During the current India-China face-off in Eastern Ladakh, India’s strategic adversary in Asia – an expansionist and a revisionist ambitious power – China has indeed surprised India’s political and security establishments by transgressing across the Line of Actual Control (LAC) at four points in Eastern Ladakh on or before 5 May 2020.

Notwithstanding the violent clashes between the Indian and Chinese troops in the Galwan Valley on the intervening night of 15/16 June, and later some form of agreement reached between the two senior commanders of the opposing forces to disengage, the Chinese, according to unconfirmed media reports, are in no mood to relent with their incursions in these undefined border areas . On the other hand, they have continued to build additional fortifications, improve roads, induct tanks and artillery guns, and amassed additional troops at various places along the LAC.
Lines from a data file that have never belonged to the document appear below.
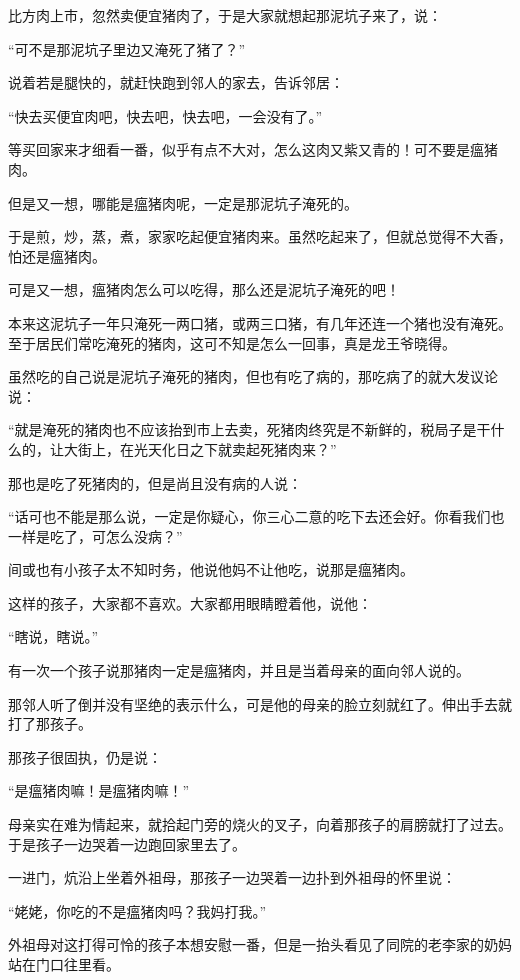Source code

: \par 比方肉上市，忽然卖便宜猪肉了，于是大家就想起那泥坑子来了，说：
\par “可不是那泥坑子里边又淹死了猪了？”
\par 说着若是腿快的，就赶快跑到邻人的家去，告诉邻居：
\par “快去买便宜肉吧，快去吧，快去吧，一会没有了。”
\par 等买回家来才细看一番，似乎有点不大对，怎么这肉又紫又青的！可不要是瘟猪肉。
\par 但是又一想，哪能是瘟猪肉呢，一定是那泥坑子淹死的。
\par 于是煎，炒，蒸，煮，家家吃起便宜猪肉来。虽然吃起来了，但就总觉得不大香，怕还是瘟猪肉。
\par 可是又一想，瘟猪肉怎么可以吃得，那么还是泥坑子淹死的吧！
\par 本来这泥坑子一年只淹死一两口猪，或两三口猪，有几年还连一个猪也没有淹死。至于居民们常吃淹死的猪肉，这可不知是怎么一回事，真是龙王爷晓得。
\par 虽然吃的自己说是泥坑子淹死的猪肉，但也有吃了病的，那吃病了的就大发议论说：
\par “就是淹死的猪肉也不应该抬到市上去卖，死猪肉终究是不新鲜的，税局子是干什么的，让大街上，在光天化日之下就卖起死猪肉来？”
\par 那也是吃了死猪肉的，但是尚且没有病的人说：
\par “话可也不能是那么说，一定是你疑心，你三心二意的吃下去还会好。你看我们也一样是吃了，可怎么没病？”
\par 间或也有小孩子太不知时务，他说他妈不让他吃，说那是瘟猪肉。
\par 这样的孩子，大家都不喜欢。大家都用眼睛瞪着他，说他：
\par “瞎说，瞎说。”
\par 有一次一个孩子说那猪肉一定是瘟猪肉，并且是当着母亲的面向邻人说的。
\par 那邻人听了倒并没有坚绝的表示什么，可是他的母亲的脸立刻就红了。伸出手去就打了那孩子。
\par 那孩子很固执，仍是说：
\par “是瘟猪肉嘛！是瘟猪肉嘛！”
\par 母亲实在难为情起来，就拾起门旁的烧火的叉子，向着那孩子的肩膀就打了过去。于是孩子一边哭着一边跑回家里去了。
\par 一进门，炕沿上坐着外祖母，那孩子一边哭着一边扑到外祖母的怀里说：
\par “姥姥，你吃的不是瘟猪肉吗？我妈打我。”
\par 外祖母对这打得可怜的孩子本想安慰一番，但是一抬头看见了同院的老李家的奶妈站在门口往里看。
India Should’ve Been More Cautious Along LAC

Regrettably, the Chinese continue to scoff at the five comprehensive border management protocols signed between the two nations from 1993 onwards to date. But then, the Chinese, in their arrogance, have an aversion towards any rules-based arrangements governing the conduct of affairs between nations. Thus, China’s standard playbook conveniently has been blaming India over the last few weeks for the tensions in Eastern Ladakh – ridiculous accusations by any standards.

The victim of these audacious incursions, India, appears to have faulted somewhere in the monitoring of its borders. Is the current standoff between the two Asian giants another Kargil in the offing – remains to be seen.

With China being as it is – devious and untrustworthy – should India not have been far more circumspect along its borders facing the fangs of the Dragon?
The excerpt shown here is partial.